Review the material line by line. Identify and copy every line that contains the string "caption".

▶ **Listed records**:

═══

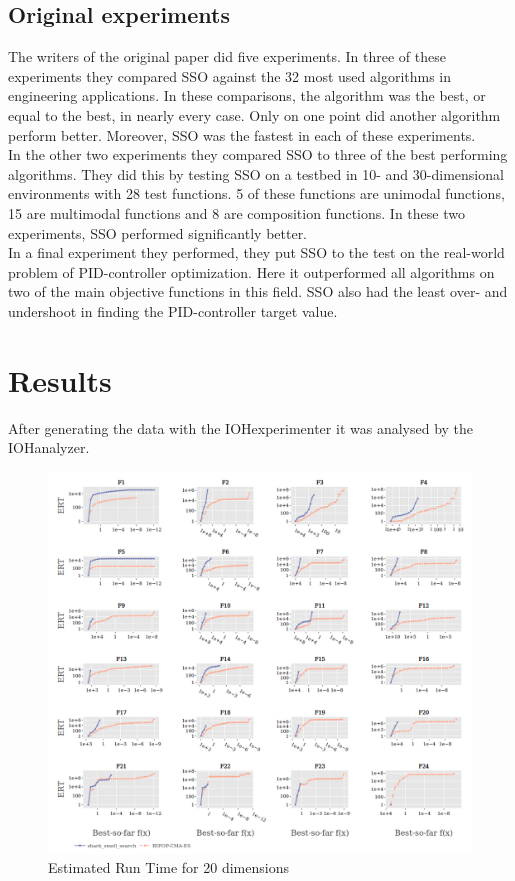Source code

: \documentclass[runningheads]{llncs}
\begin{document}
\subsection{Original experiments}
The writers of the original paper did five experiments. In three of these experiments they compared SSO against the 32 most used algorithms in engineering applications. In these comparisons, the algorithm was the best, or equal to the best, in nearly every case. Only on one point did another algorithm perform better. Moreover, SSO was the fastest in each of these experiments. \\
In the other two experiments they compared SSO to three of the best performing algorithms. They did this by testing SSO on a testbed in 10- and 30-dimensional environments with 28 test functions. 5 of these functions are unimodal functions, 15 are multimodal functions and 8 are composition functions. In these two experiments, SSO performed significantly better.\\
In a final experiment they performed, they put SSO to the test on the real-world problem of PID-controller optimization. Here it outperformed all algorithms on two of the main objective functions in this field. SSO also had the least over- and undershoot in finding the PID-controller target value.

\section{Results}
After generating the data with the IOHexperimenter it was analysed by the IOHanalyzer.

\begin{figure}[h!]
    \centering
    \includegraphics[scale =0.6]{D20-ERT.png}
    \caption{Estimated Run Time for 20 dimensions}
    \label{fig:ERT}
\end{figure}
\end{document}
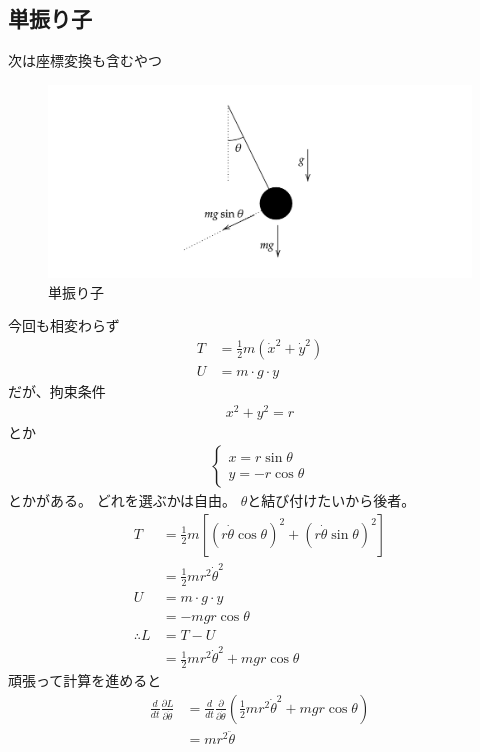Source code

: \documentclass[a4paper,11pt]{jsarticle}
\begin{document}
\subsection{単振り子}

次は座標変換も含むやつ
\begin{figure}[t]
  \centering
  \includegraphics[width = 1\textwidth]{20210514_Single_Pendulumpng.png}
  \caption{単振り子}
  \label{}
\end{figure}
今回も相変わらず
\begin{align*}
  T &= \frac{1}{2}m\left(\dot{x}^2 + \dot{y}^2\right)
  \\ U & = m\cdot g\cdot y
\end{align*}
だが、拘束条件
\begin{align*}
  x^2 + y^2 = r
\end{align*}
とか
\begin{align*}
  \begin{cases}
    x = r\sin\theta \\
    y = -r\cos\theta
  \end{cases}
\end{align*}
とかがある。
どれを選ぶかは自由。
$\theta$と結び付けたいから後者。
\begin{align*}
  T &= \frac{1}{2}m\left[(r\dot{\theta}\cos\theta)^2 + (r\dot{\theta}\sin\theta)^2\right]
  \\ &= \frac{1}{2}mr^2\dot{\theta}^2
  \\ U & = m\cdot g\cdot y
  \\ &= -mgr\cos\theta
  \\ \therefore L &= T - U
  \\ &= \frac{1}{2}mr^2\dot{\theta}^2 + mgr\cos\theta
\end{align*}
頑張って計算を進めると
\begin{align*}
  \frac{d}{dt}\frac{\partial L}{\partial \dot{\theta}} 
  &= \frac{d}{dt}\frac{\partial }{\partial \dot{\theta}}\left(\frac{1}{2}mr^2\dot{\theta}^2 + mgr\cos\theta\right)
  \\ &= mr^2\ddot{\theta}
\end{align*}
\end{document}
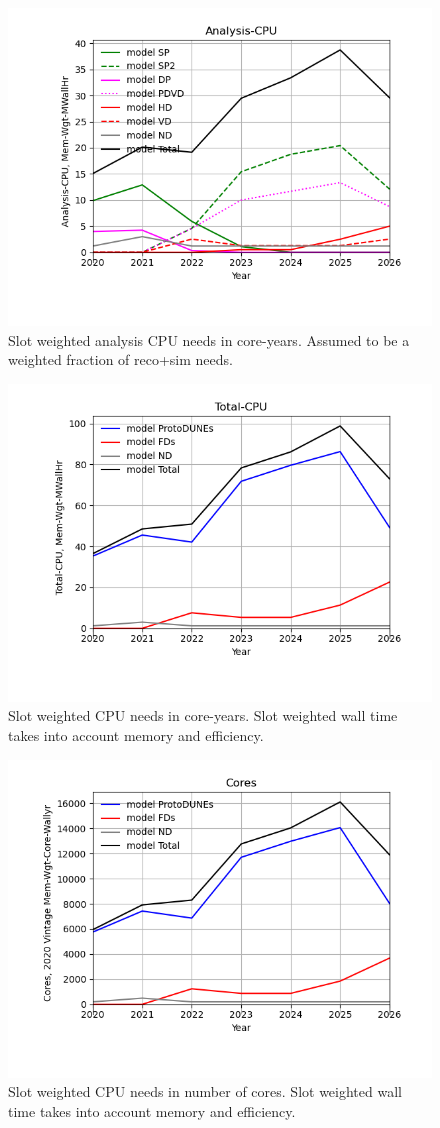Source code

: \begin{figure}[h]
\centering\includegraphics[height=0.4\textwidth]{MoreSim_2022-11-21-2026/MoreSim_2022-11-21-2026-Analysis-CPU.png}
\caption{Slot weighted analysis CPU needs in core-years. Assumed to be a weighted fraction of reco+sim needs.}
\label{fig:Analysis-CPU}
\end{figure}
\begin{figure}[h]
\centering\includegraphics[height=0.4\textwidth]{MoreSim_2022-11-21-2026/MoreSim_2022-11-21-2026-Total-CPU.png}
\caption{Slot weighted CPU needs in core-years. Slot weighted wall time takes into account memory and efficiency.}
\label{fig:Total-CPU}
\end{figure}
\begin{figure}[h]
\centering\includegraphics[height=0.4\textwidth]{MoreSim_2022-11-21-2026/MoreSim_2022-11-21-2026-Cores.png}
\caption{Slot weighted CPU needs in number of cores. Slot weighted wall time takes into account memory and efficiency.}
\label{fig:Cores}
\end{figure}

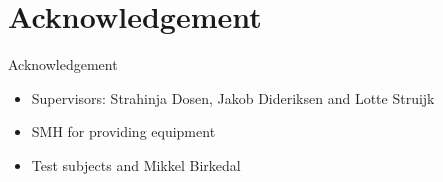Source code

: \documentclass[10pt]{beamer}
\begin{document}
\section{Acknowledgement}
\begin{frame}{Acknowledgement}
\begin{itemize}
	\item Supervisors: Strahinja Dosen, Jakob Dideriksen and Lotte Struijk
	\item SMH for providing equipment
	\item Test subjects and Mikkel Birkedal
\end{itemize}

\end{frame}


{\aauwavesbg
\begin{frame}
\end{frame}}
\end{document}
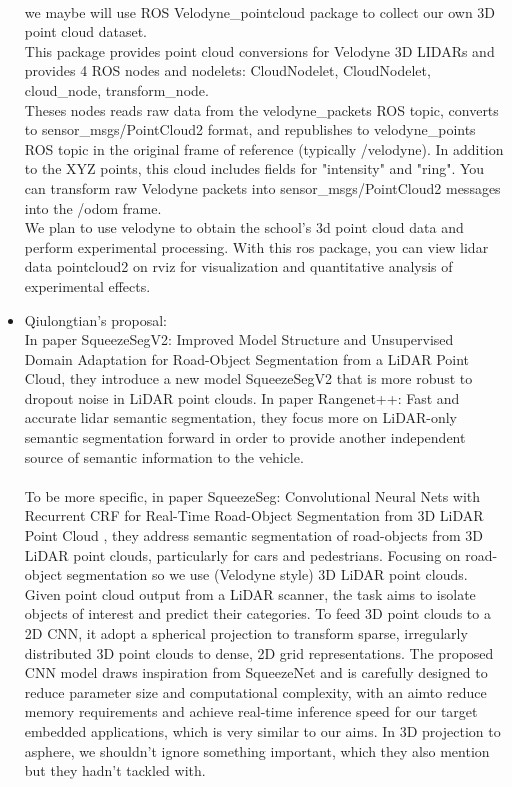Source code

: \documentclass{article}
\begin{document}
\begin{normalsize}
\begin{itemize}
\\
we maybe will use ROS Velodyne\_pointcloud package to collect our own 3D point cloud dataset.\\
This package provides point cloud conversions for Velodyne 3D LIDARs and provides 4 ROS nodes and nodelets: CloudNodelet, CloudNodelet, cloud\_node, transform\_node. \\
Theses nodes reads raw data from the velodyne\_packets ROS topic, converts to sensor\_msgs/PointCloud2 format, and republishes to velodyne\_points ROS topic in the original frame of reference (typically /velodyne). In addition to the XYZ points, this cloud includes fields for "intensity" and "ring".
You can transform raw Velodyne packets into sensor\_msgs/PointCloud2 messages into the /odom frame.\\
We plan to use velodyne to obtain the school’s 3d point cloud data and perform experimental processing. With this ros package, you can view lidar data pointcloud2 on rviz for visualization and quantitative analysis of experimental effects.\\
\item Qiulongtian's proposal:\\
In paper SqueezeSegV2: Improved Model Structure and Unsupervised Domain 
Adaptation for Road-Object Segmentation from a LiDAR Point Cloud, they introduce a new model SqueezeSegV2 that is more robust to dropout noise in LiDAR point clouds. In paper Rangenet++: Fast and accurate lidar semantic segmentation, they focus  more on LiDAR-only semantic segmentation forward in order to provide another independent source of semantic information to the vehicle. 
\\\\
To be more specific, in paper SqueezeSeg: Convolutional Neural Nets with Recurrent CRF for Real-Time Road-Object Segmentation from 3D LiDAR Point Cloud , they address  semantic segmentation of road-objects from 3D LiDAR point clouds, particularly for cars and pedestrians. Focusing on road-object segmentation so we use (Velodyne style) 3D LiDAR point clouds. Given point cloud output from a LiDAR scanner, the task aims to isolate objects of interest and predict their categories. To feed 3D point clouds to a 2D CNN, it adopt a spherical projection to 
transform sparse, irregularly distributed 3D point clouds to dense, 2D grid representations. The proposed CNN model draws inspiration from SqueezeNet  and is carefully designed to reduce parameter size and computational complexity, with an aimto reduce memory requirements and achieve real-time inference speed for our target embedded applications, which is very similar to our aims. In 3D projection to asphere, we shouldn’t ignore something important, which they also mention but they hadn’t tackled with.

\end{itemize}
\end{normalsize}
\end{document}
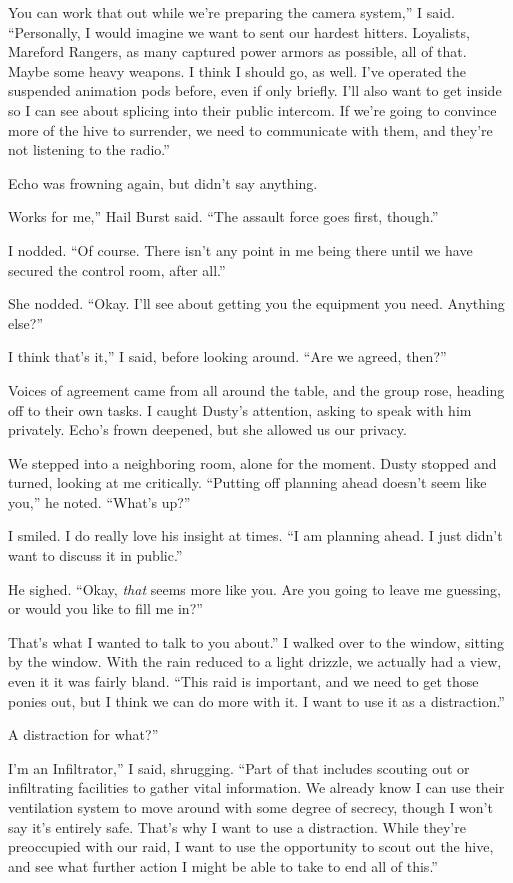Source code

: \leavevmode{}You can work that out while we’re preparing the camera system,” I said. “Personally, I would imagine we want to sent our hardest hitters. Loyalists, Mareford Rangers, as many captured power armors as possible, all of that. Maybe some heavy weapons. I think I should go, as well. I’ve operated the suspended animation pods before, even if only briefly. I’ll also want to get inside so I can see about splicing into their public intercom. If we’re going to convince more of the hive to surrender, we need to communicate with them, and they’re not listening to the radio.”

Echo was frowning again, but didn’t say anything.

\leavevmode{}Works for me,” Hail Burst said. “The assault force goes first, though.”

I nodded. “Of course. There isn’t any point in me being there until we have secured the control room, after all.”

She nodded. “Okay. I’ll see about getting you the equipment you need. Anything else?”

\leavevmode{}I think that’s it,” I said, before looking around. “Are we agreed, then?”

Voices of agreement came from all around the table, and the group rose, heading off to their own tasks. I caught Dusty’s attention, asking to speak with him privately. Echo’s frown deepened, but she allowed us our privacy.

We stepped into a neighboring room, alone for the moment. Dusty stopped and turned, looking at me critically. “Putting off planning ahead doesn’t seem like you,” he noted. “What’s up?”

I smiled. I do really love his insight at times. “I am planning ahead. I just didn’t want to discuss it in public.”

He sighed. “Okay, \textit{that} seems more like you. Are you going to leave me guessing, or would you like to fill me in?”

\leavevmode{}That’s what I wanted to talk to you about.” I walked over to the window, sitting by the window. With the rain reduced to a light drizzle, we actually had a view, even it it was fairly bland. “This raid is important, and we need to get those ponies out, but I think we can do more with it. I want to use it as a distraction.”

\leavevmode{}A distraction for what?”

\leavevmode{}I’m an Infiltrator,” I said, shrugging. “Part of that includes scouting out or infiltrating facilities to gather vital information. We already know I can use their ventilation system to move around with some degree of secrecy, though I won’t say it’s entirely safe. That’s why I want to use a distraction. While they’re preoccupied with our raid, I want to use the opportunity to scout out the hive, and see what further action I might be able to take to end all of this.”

═══

▶ **Answer area**:
    \caption{Estimated Run Time for 20 dimensions}
  \caption{単振り子}
\caption{Slot weighted analysis CPU needs in core-years. Assumed to be a weighted fraction of reco+sim needs.}
\caption{Slot weighted CPU needs in core-years. Slot weighted wall time takes into account memory and efficiency.}
\caption{Slot weighted CPU needs in number of cores. Slot weighted wall time takes into account memory and efficiency.}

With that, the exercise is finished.